==== Records for this task
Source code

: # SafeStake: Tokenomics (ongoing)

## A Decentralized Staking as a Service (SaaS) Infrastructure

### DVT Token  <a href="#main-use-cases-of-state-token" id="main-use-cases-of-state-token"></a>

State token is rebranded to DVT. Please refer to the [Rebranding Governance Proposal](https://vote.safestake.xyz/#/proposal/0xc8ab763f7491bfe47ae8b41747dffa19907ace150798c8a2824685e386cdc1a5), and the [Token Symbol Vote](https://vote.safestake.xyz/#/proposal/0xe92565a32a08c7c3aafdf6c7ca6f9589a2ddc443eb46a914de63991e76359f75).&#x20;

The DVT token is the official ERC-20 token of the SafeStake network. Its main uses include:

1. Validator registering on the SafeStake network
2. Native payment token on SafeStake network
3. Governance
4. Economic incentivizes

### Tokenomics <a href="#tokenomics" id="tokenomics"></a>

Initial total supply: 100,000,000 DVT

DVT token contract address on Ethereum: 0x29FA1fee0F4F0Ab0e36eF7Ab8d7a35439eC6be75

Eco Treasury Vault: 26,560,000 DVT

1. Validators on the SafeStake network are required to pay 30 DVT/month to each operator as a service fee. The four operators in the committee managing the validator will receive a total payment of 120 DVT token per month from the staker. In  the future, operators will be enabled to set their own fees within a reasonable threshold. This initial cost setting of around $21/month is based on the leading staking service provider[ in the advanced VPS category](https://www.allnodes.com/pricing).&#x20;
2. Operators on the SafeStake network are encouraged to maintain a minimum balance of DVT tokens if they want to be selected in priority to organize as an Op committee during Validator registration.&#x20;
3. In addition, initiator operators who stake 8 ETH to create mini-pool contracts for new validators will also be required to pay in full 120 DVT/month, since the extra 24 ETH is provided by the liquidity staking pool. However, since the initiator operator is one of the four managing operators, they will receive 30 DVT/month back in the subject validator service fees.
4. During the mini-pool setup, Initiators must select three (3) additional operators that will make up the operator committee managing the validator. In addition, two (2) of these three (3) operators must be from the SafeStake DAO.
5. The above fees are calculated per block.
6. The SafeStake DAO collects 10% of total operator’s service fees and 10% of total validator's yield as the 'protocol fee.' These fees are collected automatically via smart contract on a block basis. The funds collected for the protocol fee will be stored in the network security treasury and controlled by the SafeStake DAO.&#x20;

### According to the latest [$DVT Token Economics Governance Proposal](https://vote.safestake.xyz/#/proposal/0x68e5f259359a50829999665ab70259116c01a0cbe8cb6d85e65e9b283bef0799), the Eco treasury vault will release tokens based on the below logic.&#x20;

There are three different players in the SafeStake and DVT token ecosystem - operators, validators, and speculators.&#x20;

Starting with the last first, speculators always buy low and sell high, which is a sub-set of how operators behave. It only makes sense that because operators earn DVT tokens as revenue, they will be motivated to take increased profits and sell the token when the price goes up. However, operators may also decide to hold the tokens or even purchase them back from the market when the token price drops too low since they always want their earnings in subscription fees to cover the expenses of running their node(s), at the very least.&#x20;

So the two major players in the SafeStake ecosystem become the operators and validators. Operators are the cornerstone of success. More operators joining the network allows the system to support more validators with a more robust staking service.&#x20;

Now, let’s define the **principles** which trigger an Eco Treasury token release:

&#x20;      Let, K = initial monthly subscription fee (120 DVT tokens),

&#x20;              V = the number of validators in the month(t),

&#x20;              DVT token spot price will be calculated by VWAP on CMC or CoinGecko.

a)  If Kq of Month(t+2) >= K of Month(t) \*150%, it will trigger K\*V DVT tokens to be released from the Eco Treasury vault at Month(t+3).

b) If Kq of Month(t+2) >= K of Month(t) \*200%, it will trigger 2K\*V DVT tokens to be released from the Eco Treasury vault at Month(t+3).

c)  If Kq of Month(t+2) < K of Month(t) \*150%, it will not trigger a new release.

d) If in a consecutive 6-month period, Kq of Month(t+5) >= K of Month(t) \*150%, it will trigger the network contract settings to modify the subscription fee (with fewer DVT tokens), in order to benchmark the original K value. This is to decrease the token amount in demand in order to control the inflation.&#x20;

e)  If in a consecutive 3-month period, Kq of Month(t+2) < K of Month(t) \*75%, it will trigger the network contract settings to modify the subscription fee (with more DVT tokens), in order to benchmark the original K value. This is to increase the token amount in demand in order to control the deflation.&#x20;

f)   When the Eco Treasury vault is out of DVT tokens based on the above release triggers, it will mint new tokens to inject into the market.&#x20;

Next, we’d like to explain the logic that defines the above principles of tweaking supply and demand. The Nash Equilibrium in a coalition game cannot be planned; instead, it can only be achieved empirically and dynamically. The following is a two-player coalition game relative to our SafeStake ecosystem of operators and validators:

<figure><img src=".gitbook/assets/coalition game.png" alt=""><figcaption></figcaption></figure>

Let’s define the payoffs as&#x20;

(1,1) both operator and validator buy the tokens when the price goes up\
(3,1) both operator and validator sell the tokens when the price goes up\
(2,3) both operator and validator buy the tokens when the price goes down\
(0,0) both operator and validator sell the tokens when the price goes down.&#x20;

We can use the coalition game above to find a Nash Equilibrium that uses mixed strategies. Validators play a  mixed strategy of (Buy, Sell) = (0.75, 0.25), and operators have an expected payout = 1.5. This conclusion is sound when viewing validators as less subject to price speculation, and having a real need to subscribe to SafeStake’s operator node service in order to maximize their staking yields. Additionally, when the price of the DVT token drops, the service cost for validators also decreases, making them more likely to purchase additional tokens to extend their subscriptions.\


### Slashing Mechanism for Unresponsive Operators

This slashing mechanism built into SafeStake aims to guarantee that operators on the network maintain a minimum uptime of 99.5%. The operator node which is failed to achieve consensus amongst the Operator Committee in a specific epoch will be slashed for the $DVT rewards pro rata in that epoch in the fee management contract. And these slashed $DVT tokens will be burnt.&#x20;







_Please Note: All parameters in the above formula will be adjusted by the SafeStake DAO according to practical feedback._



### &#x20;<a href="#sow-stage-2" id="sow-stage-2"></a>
========
==== Records for this task
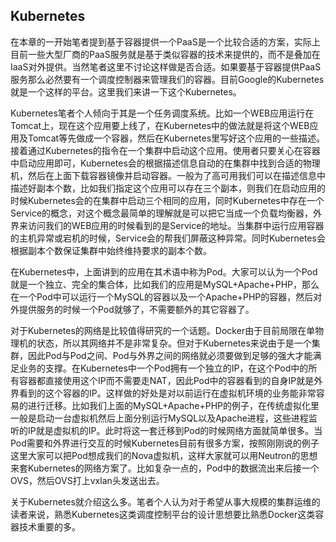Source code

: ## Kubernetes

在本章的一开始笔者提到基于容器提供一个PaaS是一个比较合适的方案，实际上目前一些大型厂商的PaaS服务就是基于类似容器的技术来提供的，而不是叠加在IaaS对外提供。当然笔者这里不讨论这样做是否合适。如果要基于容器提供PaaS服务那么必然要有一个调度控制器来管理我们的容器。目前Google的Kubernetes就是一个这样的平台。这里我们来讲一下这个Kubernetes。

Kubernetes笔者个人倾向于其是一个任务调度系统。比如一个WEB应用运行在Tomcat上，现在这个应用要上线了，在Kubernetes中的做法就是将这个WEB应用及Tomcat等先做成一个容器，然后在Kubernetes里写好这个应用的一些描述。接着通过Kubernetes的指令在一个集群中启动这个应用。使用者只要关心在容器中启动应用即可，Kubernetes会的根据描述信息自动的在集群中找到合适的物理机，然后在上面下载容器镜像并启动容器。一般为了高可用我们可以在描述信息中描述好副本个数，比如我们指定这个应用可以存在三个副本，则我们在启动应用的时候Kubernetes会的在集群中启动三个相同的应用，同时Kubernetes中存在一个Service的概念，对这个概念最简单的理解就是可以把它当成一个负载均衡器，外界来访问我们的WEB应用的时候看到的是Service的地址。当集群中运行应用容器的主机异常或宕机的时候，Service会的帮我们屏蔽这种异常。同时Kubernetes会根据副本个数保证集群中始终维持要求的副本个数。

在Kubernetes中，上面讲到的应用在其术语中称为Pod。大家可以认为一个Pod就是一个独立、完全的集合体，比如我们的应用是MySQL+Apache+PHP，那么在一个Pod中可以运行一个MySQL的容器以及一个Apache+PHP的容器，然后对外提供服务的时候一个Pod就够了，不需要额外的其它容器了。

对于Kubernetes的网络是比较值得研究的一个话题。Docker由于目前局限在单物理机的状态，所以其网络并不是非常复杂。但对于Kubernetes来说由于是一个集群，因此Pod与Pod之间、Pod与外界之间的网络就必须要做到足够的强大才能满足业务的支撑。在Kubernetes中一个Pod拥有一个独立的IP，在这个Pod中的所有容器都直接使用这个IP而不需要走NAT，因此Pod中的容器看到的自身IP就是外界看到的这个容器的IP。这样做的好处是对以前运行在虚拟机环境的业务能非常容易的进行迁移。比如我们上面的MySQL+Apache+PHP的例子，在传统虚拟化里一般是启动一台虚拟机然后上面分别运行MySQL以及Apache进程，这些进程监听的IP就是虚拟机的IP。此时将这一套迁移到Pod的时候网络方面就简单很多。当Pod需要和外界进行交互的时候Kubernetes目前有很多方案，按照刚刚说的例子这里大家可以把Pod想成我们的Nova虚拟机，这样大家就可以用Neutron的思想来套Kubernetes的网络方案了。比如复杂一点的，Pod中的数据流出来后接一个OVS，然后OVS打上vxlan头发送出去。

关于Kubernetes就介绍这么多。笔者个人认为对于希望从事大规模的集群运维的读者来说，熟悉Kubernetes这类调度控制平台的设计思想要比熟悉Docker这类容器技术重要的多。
========
==== Records for this task
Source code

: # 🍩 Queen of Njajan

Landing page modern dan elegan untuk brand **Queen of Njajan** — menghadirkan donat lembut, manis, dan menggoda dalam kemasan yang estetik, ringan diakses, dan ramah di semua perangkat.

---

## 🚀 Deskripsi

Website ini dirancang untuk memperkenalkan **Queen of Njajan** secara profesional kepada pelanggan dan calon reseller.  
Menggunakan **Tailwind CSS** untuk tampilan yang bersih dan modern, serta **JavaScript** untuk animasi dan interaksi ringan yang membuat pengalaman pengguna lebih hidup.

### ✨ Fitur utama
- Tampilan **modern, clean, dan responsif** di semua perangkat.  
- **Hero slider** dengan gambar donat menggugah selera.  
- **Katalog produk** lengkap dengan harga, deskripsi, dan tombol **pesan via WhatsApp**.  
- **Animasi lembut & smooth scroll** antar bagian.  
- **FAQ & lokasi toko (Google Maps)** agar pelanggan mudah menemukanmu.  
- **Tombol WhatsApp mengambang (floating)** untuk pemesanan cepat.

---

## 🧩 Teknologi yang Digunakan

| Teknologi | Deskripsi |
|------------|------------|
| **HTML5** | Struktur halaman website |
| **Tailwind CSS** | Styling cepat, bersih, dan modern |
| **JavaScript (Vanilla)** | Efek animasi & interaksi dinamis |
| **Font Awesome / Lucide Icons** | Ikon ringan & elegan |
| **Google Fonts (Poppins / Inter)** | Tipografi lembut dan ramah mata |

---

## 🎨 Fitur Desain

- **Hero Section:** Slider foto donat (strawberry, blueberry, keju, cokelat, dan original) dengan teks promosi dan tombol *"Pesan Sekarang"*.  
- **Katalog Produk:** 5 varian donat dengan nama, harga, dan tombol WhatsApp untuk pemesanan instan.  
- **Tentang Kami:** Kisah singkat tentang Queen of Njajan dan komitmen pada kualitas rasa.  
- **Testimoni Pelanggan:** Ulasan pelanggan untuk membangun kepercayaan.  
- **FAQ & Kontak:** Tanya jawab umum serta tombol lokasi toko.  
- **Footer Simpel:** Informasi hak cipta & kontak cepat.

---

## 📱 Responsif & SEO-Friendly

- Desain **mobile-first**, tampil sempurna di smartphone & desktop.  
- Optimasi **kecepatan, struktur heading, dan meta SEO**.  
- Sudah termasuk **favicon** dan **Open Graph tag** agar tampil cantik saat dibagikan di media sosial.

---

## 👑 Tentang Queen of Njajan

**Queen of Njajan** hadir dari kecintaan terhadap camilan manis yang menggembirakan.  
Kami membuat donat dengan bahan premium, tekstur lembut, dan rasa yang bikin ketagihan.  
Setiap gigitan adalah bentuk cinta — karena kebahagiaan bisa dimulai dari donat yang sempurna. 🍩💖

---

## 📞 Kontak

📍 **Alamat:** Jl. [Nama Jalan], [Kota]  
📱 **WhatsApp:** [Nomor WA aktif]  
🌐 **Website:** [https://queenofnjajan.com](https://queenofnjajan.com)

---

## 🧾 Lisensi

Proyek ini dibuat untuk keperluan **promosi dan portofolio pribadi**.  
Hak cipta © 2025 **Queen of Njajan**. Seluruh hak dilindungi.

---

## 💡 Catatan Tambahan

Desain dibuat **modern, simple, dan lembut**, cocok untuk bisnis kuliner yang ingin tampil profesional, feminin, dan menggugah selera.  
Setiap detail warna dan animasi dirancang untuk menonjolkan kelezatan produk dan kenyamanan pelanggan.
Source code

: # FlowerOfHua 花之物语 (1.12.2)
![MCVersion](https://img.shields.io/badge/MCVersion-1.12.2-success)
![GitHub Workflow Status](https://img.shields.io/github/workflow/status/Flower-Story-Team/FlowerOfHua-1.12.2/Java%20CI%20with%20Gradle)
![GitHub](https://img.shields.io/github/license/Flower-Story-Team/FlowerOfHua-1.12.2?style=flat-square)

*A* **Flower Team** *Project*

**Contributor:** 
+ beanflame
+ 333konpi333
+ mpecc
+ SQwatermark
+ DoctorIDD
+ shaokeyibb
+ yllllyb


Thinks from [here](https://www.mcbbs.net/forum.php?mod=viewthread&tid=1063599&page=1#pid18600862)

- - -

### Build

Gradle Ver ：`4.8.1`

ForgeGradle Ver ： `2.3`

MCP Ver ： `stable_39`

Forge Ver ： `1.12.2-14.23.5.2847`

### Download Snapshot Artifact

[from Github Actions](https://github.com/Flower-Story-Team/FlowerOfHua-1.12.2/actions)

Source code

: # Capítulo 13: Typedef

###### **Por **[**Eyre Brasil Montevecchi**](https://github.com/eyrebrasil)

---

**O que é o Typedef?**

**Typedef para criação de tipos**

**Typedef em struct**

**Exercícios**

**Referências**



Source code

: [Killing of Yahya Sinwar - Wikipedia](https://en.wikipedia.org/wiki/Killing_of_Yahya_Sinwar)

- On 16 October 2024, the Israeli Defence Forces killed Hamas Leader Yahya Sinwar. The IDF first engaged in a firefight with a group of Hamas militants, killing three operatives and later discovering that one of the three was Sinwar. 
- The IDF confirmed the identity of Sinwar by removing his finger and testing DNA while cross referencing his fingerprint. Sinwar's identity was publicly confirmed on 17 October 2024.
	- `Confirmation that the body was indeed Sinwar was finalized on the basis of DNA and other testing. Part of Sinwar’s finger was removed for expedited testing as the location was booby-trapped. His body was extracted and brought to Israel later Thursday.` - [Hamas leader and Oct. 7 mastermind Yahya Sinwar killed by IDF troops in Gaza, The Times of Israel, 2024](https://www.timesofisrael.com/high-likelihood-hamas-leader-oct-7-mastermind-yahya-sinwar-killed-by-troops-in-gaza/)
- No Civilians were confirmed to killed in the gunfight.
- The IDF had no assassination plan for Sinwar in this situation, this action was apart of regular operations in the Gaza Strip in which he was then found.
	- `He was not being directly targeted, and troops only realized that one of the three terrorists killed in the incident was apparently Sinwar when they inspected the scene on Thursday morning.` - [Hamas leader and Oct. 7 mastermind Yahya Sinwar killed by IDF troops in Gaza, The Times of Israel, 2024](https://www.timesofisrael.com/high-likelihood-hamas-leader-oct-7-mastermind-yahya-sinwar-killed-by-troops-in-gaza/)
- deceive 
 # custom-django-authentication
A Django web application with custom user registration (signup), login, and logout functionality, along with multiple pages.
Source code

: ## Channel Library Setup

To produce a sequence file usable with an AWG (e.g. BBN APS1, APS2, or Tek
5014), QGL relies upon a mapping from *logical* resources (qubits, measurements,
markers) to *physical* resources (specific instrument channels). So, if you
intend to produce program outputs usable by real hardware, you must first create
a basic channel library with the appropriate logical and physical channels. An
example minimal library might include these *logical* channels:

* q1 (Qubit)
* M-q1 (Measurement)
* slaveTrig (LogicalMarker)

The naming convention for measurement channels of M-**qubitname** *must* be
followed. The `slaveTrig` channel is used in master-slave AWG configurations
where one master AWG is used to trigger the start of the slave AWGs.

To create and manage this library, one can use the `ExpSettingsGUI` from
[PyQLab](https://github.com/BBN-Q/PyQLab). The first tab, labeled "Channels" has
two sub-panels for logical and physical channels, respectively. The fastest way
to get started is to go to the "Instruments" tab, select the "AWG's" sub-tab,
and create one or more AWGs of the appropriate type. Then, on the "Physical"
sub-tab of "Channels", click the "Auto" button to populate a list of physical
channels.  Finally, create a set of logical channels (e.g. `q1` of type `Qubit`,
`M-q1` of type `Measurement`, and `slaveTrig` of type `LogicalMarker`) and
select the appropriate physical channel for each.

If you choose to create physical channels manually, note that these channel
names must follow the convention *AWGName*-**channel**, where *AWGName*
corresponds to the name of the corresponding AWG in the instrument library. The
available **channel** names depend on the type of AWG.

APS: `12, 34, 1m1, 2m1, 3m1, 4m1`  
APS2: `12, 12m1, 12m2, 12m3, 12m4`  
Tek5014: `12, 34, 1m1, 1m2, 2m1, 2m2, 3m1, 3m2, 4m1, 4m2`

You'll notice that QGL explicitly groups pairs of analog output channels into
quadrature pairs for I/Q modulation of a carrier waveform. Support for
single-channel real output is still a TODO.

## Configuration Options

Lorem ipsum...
========
What is required » Copy each line of the records containing the string "Kami".

Exercise answer »
- **Tentang Kami:** Kisah singkat tentang Queen of Njajan dan komitmen pada kualitas rasa.  
Kami membuat donat dengan bahan premium, tekstur lembut, dan rasa yang bikin ketagihan.  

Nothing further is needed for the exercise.